Which product combinations are bought?
When they are purchased? and in
What sequence?

Using the information extracted from this analysis new product dimensions (or product hierarchies) can be created to track these baskets and provide business users with the opportunity to create new types of reports:

What are my top 5 baskets?
What are my bottom 5 baskets?
Which baskets are the most profitable?
How are my top 5 baskets performing in my key target regions
How have my top 5 baskets been performing over the last 2 years
What is the revenue forecast for next year for my top 5 baskets

One of the many benefits of Oracle’s 10g database is packed with features and the trick to getting the maximum benefit from the investment in Enterprise Edition is to make these features work together.

In this case we can use an association rules algorithm, part of Oracle Data Mining, to create an alternative product hierarchy that can be used to provide additional insight into business operations.

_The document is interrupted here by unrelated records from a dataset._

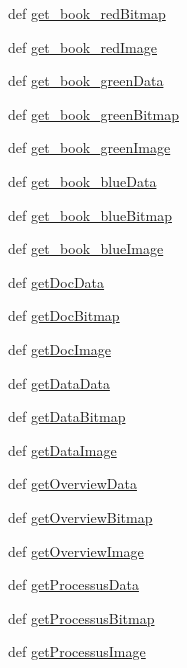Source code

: \begin{DoxyCompactItemize}
def \hyperlink{namespaceimages_a161528173597fb1e6af175657d2fe859}{get\_\-book\_\-redBitmap}
\item 
def \hyperlink{namespaceimages_ae4811d3d4d89d25e5855e4c5bdfff315}{get\_\-book\_\-redImage}
\item 
def \hyperlink{namespaceimages_af0431269fe4a06cfc32baca55c2f4878}{get\_\-book\_\-greenData}
\item 
def \hyperlink{namespaceimages_a0d6123d722de67b8e190f263755b3aa9}{get\_\-book\_\-greenBitmap}
\item 
def \hyperlink{namespaceimages_a52a1ffb6be7ccd278a4a87f926fec115}{get\_\-book\_\-greenImage}
\item 
def \hyperlink{namespaceimages_ad11439024a6dc7a18e34b18a3e3a0685}{get\_\-book\_\-blueData}
\item 
def \hyperlink{namespaceimages_abcb73009bbb67720466d628633a1cbf1}{get\_\-book\_\-blueBitmap}
\item 
def \hyperlink{namespaceimages_a6f449fcb3d1bf89598ed1c71869f2be2}{get\_\-book\_\-blueImage}
\item 
def \hyperlink{namespaceimages_a631eb8b7fd9b619029c58b8e38af8d17}{getDocData}
\item 
def \hyperlink{namespaceimages_a7dd423f0aeac399629bb5bf6bc529cdf}{getDocBitmap}
\item 
def \hyperlink{namespaceimages_a24f600467460cdd78c3c74726338bb02}{getDocImage}
\item 
def \hyperlink{namespaceimages_a80e3b05a03298099fa80dc089e70f9a1}{getDataData}
\item 
def \hyperlink{namespaceimages_abecf299bad6e0ab162fbfc417b04fe01}{getDataBitmap}
\item 
def \hyperlink{namespaceimages_afa1aab9f04bf813e7908feb50f15bb7a}{getDataImage}
\item 
def \hyperlink{namespaceimages_a13b9494563db4c8b693ab412bb4bb55f}{getOverviewData}
\item 
def \hyperlink{namespaceimages_a40a5d6667ca07bd047b635de4cd5c00e}{getOverviewBitmap}
\item 
def \hyperlink{namespaceimages_ad79e773fdb6dbdc67ae408cc098622b4}{getOverviewImage}
\item 
def \hyperlink{namespaceimages_af0777d8bd35515dc100a0d22f6f3ac91}{getProcessusData}
\item 
def \hyperlink{namespaceimages_ab7956d30ef7893df7f99a09d1ac64153}{getProcessusBitmap}
\item 
def \hyperlink{namespaceimages_a604e28eb031db983c8e0d88a942b2496}{getProcessusImage}

\end{DoxyCompactItemize}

The association rules (AR) algorithm predicts the probability of co-occurrence among sets of attribute values. The most well-know use case for AR is market basket analysis, which predicts items occurring together in a market checkout session. This type of hierarchy can be used to help identify cross sell opportunities and product bundle strategies as well as product placement within online and the more traditional bricks and mortar stores.

Creating a Market Basket Analysis

Creating the association rules model
The sources for this example are the tables within the BI10g common schema. The SALES table contains point of sale data, which can be used as the main input to the market basket algorithm. To get started, you will need to have installed the Oracle Data Mining (ODM) Option (the default) during installation of the Oracle Database 10g. This ODM algorithm requires that the data be in this “transactional” format, with one item being represented in each row. This is an efficient representation, as any shopping basket will typically include several items from a possible hundreds or thousands of store items. The alternative, storing the data in a “single record per market basket”, would cause there to be hundreds to thousands of possible store items (attributes) with most of them being blank or null

Launch Oracle Data Miner client (for download details see the links at the end of this posting). Select Build from the Activity pull-down menu to launch the activity, and select Association Rules from the Function Type pull-down menu. Click Next.

The transactions (market baskets) are contained in the SALES table; select PROD_ID as the identifier for the items purchased. However, the products are identified only by an item code; the names of the products are in the PRODUCTS table, so click the checkbox indicating that there is a Name Lookup table, and select the table, the item identifier (PROD_ID), and the column containing the item description (PROD_NAME). This will then create meaningful product descriptions in the results table that can then used to populate the description for the dimension.

Click Next to continue.

Two columns are required to identify a single market basket. Click the checkboxes for CUST_ID and TIME_ID, then click Next.

The final step is to enter a name for the activity and click Next. On the final page of the wizard, click Advanced Settings to see the parameters available for Association Rules. In this case the default settings can be used. However, there are a lot of parameters that can used to tune the model. For more information regarding these parameters please refer to the documentation for Oracle Data Mining 10g Release 2. This can be downloaded from OTN.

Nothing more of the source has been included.